**Assigned task**
What's needed is an exact copy of all the data below, without pictures.
****
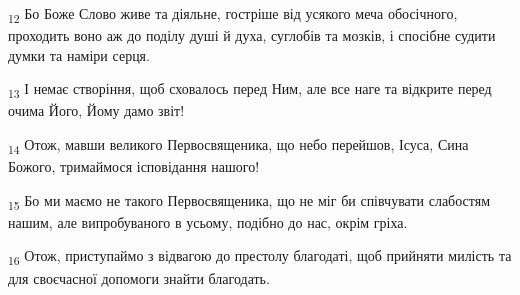 \begin{tcolorbox}
\textsubscript{12} Бо Боже Слово живе та діяльне, гостріше від усякого меча обосічного, проходить воно аж до поділу душі й духа, суглобів та мозків, і спосібне судити думки та наміри серця.
\end{tcolorbox}
\begin{tcolorbox}
\textsubscript{13} І немає створіння, щоб сховалось перед Ним, але все наге та відкрите перед очима Його, Йому дамо звіт!
\end{tcolorbox}
\begin{tcolorbox}
\textsubscript{14} Отож, мавши великого Первосвященика, що небо перейшов, Ісуса, Сина Божого, тримаймося ісповідання нашого!
\end{tcolorbox}
\begin{tcolorbox}
\textsubscript{15} Бо ми маємо не такого Первосвященика, що не міг би співчувати слабостям нашим, але випробуваного в усьому, подібно до нас, окрім гріха.
\end{tcolorbox}
\begin{tcolorbox}
\textsubscript{16} Отож, приступаймо з відвагою до престолу благодаті, щоб прийняти милість та для своєчасної допомоги знайти благодать.
\end{tcolorbox}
****
**Completed task**
 \begin{tcolorbox}
\textsubscript{12} Бо Боже Слово живе та діяльне, гостріше від усякого меча обосічного, проходить воно аж до поділу душі й духа, суглобів та мозків, і спосібне судити думки та наміри серця.
\end{tcolorbox}
\begin{tcolorbox}
\textsubscript{13} І немає створіння, щоб сховалось перед Ним, але все наге та відкрите перед очима Його, Йому дамо звіт!
\end{tcolorbox}
\begin{tcolorbox}
\textsubscript{14} Отож, мавши великого Первосвященика, що небо перейшов, Ісуса, Сина Божого, тримаймося ісповідання нашого!
\end{tcolorbox}
\begin{tcolorbox}
\textsubscript{15} Бо ми маємо не такого Первосвященика, що не міг би співчувати слабостям нашим, але випробуваного в усьому, подібно до нас, окрім гріха.
\end{tcolorbox}
\begin{tcolorbox}
\textsubscript{16} Отож, приступаймо з відвагою до престолу благодаті, щоб прийняти милість та для своєчасної допомоги знайти благодать.
\end{tcolorbox}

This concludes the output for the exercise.